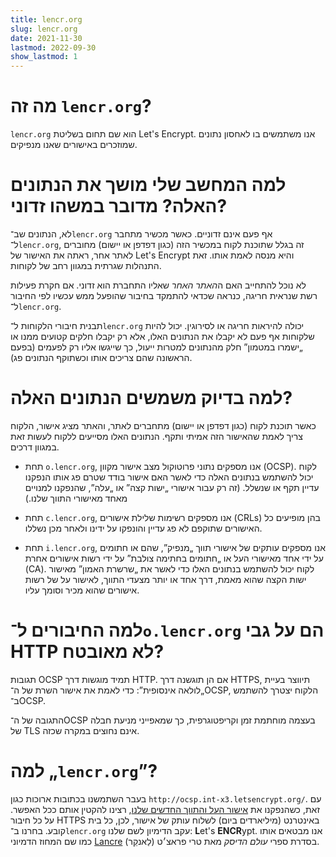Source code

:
 ```yaml
---
title: lencr.org
slug: lencr.org
date: 2021-11-30
lastmod: 2022-09-30
show_lastmod: 1
---
```



# מה זה `lencr.org`?

`lencr.org` הוא שם תחום בשליטת Let's Encrypt. אנו משתמשים בו לאחסון נתונים שמוזכרים באישורים שאנו מנפיקים.

# למה המחשב שלי מושך את הנתונים האלה? מדובר במשהו זדוני?

לא, הנתונים שב־`lencr.org` אף פעם אינם זדוניים. כאשר מכשיר מתחבר ל־`lencr.org`, זה בגלל שתוכנת לקוח במכשיר הזה (כגון דפדפן או יישום) מחוברים לאתר אחר, ראתה את האישור של Let's Encrypt והיא מנסה לאמת אותו. זאת התנהלות שגרתית במגוון רחב של לקוחות.

לא נוכל להתחייב האם ה*האתר האחר* שאליו התחברת הוא זדוני. אם חקרת פעילות רשת שנראית חריגה, כנראה שכדאי להתמקד בחיבור שהופעל ממש עכשיו לפי החיבור ל־`lencr.org`.

תבנית חיבורי הלקוחות ל־`lencr.org` יכולה להיראות חריגה או לסירוגין. יכול להיות שלקוחות אף פעם לא יקבלו את הנתונים האלו, אלא רק יקבלו חלקים קטועים ממנו או „ישמרו במטמון” חלק מהנתונים למטרות ייעול, כך שייגשו אליו רק לפעמים (בפעם הראשונה שהם צריכים אותו וכשתוקף הנתונים פג).

# למה בדיוק משמשים הנתונים האלה?

כאשר תוכנת לקוח (כגון דפדפן או יישום) מתחברים לאתר, והאתר מציג אישור, הלקוח צריך לאמת שהאישור הזה אמיתי ותקף. הנתונים האלו מסייעים ללקוח לעשות זאת במגוון דרכים.

* תחת `o.lencr.org`, אנו מספקים נתוני פרוטוקול מצב אישור מקוון (OCSP). לקוח יכול להשתמש בנתונים האלה כדי לאשר האם אישור בודד שטרם פג אותו הנפקנו עדיין תקף או שנשלל. (זה רק עבור אישורי „ישות קצה” או „עלה”, שהנפקנו למנויים מאחד מאישורי התווך שלנו.)

* תחת `c.lencr.org`, אנו מספקים רשימות שלילת אישורים (CRLs) בהן מופיעים כל האישורים שתוקפם לא פג עדיין והונפקו על ידינו ולאחר מכן נשללו.

* תחת `i.lencr.org`, אנו מספקים עותקים של אישורי תווך „מנפיק”, שהם או חתומים על ידי אחד מאישורי העל או „חתומים בחתימה צולבת” על ידי רשות אישורים אחרת (CA). לקוח יכול להשתמש בנתונים האלו כדי לאשר את „שרשרת האמון” מאישור ישות הקצה שהוא מאמת, דרך אחד או יותר מצעדי התווך, לאישור על של רשות אישורים שהוא מכיר וסומך עליו.

# למה החיבורים ל־`o.lencr.org` הם על גבי HTTP לא מאובטח?

תגובות OCSP תמיד מוגשות דרך HTTP. אם הן תוגשנה דרך HTTPS, תיווצר בעיית „לולאה אינסופית”: כדי לאמת את אישור השרת של ה־OCSP, הלקוח יצטרך להשתמש ב־OCSP.

התגובה של ה־OCSP בעצמה מוחתמת זמן וקריפטוגרפית, כך שמאפייני מניעת חבלה של TLS אינם נחוצים במקרה שכזה.

# למה „`lencr.org`”?

בעבר השתמשנו בכתובות ארוכות כגון `http://ocsp.int-x3.letsencrypt.org/`. עם זאת, כשהנפקנו את [אישור העל והתווך החדשים שלנו][1], רצינו להקטין אותם ככל האפשר. על כל חיבור HTTPS באינטרנט (מיליארדים ביום) לשלוח עותק של אישור, לכן, כל בית קובע. בחרנו ב־`lencr.org` עקב הדימיון לשם שלנו: **L**et's **ENCR**ypt. אנו מבטאים אותו כמו שם המחוז הדמיוני [Lancre][] (לַאנקֵר) בסדרת ספרי _עולם הדיסק_ מאת טרי פראצ׳ט.

[1]: https://letsencrypt.org/2020/09/17/new-root-and-intermediates.html
[Lancre]: https://wiki.lspace.org/Lancre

****************************************

**What is expected**. With the line that has "רחב של לקוחות." as the first and the line that has "לא נוכל להתחייב" as the last, repeat exactly that run of lines above and no more.

**Written reply**.
לא, הנתונים שב־`lencr.org` אף פעם אינם זדוניים. כאשר מכשיר מתחבר ל־`lencr.org`, זה בגלל שתוכנת לקוח במכשיר הזה (כגון דפדפן או יישום) מחוברים לאתר אחר, ראתה את האישור של Let's Encrypt והיא מנסה לאמת אותו. זאת התנהלות שגרתית במגוון רחב של לקוחות.

לא נוכל להתחייב האם ה*האתר האחר* שאליו התחברת הוא זדוני. אם חקרת פעילות רשת שנראית חריגה, כנראה שכדאי להתמקד בחיבור שהופעל ממש עכשיו לפי החיבור ל־`lencr.org`.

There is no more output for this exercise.